Are there any ways around the seasoning issues? Other than using a local bank or credit union. Someone mentioned a land trust?

Are you talking about the new Title seasoning that is popping up now? You may have to go and visit a few banks and see if there are any title seasoning restrictions with them. If there are not you may want to encourage your buyers to use them for their financing.

There are ways around seasoning with certain funding, if you are talking about flipping short sales.

There is no way around the seasoning issue if the buyer is getting an FHA loan, but I have not had any problems with conventional loans.

Seasoning with conventional loans will all depend on the investor that is going to be buying the loan. The underwriter will have to underwrite the loan according to the guidelines that the investor has set. Most underwriters follow Fannie Mae underwriting guidelines because they are the largest buyer of loans in the secondary market. Right now you shouldn’t have a problem with conventional, but that may change.

James082, do you know of any lenders that do NOT have a issue with seasoning? Thanks

from a post just a few posts down.

Successfully Closed Back-to-Back Closings
End Buyer’s Lenders List

Key Bank
Tower Federal Credit Union, Pennsylvania
Wells Fargo
Equity Home Mortgage
SunTrust Mortgage
Contour Mortgage Corp.
Countrywide Mortgage
First Interstate Financial
Third Federal
Home Savings
Chase Bank

The way you get around seasoning is have a buyer that is putting a large amount down or paying cash.
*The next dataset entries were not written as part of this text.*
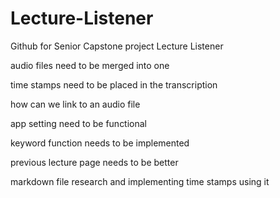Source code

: # Lecture-Listener
Github for Senior Capstone project Lecture Listener

audio files need to be merged into one

time stamps need to be placed in the transcription

how can we link to an audio file 

app setting need to be functional

keyword function needs to be implemented

previous lecture page needs to be better

markdown file research and implementing time stamps using it
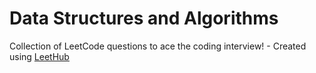 # Data Structures and Algorithms
Collection of LeetCode questions to ace the coding interview! - Created using [LeetHub](https://github.com/QasimWani/LeetHub)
I have a short sale deal in the works where I will need to use transactional funding, therefore I know I can’t have an FHA end buyer, or a buyer that has a lender that requires title seasoning. Should I put something in the MLS listing that states that I cannot sell this property to a buyer who is using FHA, or financing that requires title seasoning? I’d rather they know this up front. Would I be violating any kind of fair housing laws or whatever if I do that?